**** Provided records ****
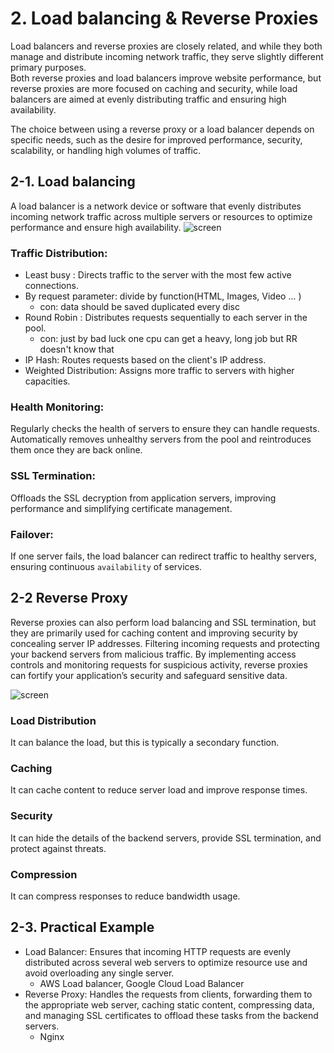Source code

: # 2. Load balancing & Reverse Proxies
Load balancers and reverse proxies are closely related, and while they both manage and distribute incoming network traffic, they serve slightly different primary purposes.  
Both reverse proxies and load balancers improve website performance, but reverse proxies are more focused on caching and security, while load balancers are aimed at evenly distributing traffic and ensuring high availability.   

The choice between using a reverse proxy or a load balancer depends on specific needs, such as the desire for improved performance, security, scalability, or handling high volumes of traffic.


## 2-1. Load balancing

A load balancer is a network device or software that evenly distributes incoming network traffic across multiple servers or resources to optimize performance and ensure high availability. 
![screen](https://github.com/user-attachments/assets/1bbe6379-3a13-44c5-8905-243c08e13d45)


### Traffic Distribution:
 - Least busy : Directs traffic to the server with the most few active connections.
 - By request parameter: divide by function(HTML, Images, Video ... )
   + con: data should be saved duplicated every disc
 - Round Robin : Distributes requests sequentially to each server in the pool.
   + con: just by bad luck one cpu can get a heavy, long job but RR doesn't know that
 - IP Hash: Routes requests based on the client's IP address.
 - Weighted Distribution: Assigns more traffic to servers with higher capacities.

### Health Monitoring:
Regularly checks the health of servers to ensure they can handle requests.
Automatically removes unhealthy servers from the pool and reintroduces them once they are back online.

### SSL Termination:
Offloads the SSL decryption from application servers, improving performance and simplifying certificate management.

### Failover:
If one server fails, the load balancer can redirect traffic to healthy servers, ensuring continuous ``availability`` of services.



## 2-2 Reverse Proxy
Reverse proxies can also perform load balancing and SSL termination, but they are primarily used for caching content and improving security by concealing server IP addresses. Filtering incoming requests and protecting your backend servers from malicious traffic. By implementing access controls and monitoring requests for suspicious activity, reverse proxies can fortify your application’s security and safeguard sensitive data.

![screen](https://github.com/user-attachments/assets/f9314eb4-31d9-43d9-9f83-dde4f52ee6f6)


### Load Distribution
It can balance the load, but this is typically a secondary function.
### Caching
It can cache content to reduce server load and improve response times.
### Security 
It can hide the details of the backend servers, provide SSL termination, and protect against threats.
### Compression 
It can compress responses to reduce bandwidth usage.


## 2-3. Practical Example

- Load Balancer: 
  Ensures that incoming HTTP requests are evenly distributed across several web servers to optimize resource use and avoid overloading any single server.
   + AWS Load balancer, Google Cloud Load Balancer
- Reverse Proxy: 
  Handles the requests from clients, forwarding them to the appropriate web server, caching static content, compressing data, and managing SSL certificates to offload these tasks from the backend servers.
   + Nginx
****
Set down every line above exactly, pictures excluded.

Source code

: # 2. Load balancing & Reverse Proxies
Load balancers and reverse proxies are closely related, and while they both manage and distribute incoming network traffic, they serve slightly different primary purposes.  
Both reverse proxies and load balancers improve website performance, but reverse proxies are more focused on caching and security, while load balancers are aimed at evenly distributing traffic and ensuring high availability.   

The choice between using a reverse proxy or a load balancer depends on specific needs, such as the desire for improved performance, security, scalability, or handling high volumes of traffic.


## 2-1. Load balancing

A load balancer is a network device or software that evenly distributes incoming network traffic across multiple servers or resources to optimize performance and ensure high availability. 
![screen](https://github.com/user-attachments/assets/1bbe6379-3a13-44c5-8905-243c08e13d45)


### Traffic Distribution:
 - Least busy : Directs traffic to the server with the most few active connections.
 - By request parameter: divide by function(HTML, Images, Video ... )
   + con: data should be saved duplicated every disc
 - Round Robin : Distributes requests sequentially to each server in the pool.
   + con: just by bad luck one cpu can get a heavy, long job but RR doesn't know that
 - IP Hash: Routes requests based on the client's IP address.
 - Weighted Distribution: Assigns more traffic to servers with higher capacities.

### Health Monitoring:
Regularly checks the health of servers to ensure they can handle requests.
Automatically removes unhealthy servers from the pool and reintroduces them once they are back online.

### SSL Termination:
Offloads the SSL decryption from application servers, improving performance and simplifying certificate management.

### Failover:
If one server fails, the load balancer can redirect traffic to healthy servers, ensuring continuous ``availability`` of services.



## 2-2 Reverse Proxy
Reverse proxies can also perform load balancing and SSL termination, but they are primarily used for caching content and improving security by concealing server IP addresses. Filtering incoming requests and protecting your backend servers from malicious traffic. By implementing access controls and monitoring requests for suspicious activity, reverse proxies can fortify your application’s security and safeguard sensitive data.

![screen](https://github.com/user-attachments/assets/f9314eb4-31d9-43d9-9f83-dde4f52ee6f6)


### Load Distribution
It can balance the load, but this is typically a secondary function.
### Caching
It can cache content to reduce server load and improve response times.
### Security 
It can hide the details of the backend servers, provide SSL termination, and protect against threats.
### Compression 
It can compress responses to reduce bandwidth usage.


## 2-3. Practical Example

- Load Balancer: 
  Ensures that incoming HTTP requests are evenly distributed across several web servers to optimize resource use and avoid overloading any single server.
   + AWS Load balancer, Google Cloud Load Balancer
- Reverse Proxy: 
  Handles the requests from clients, forwarding them to the appropriate web server, caching static content, compressing data, and managing SSL certificates to offload these tasks from the backend servers.
   + Nginx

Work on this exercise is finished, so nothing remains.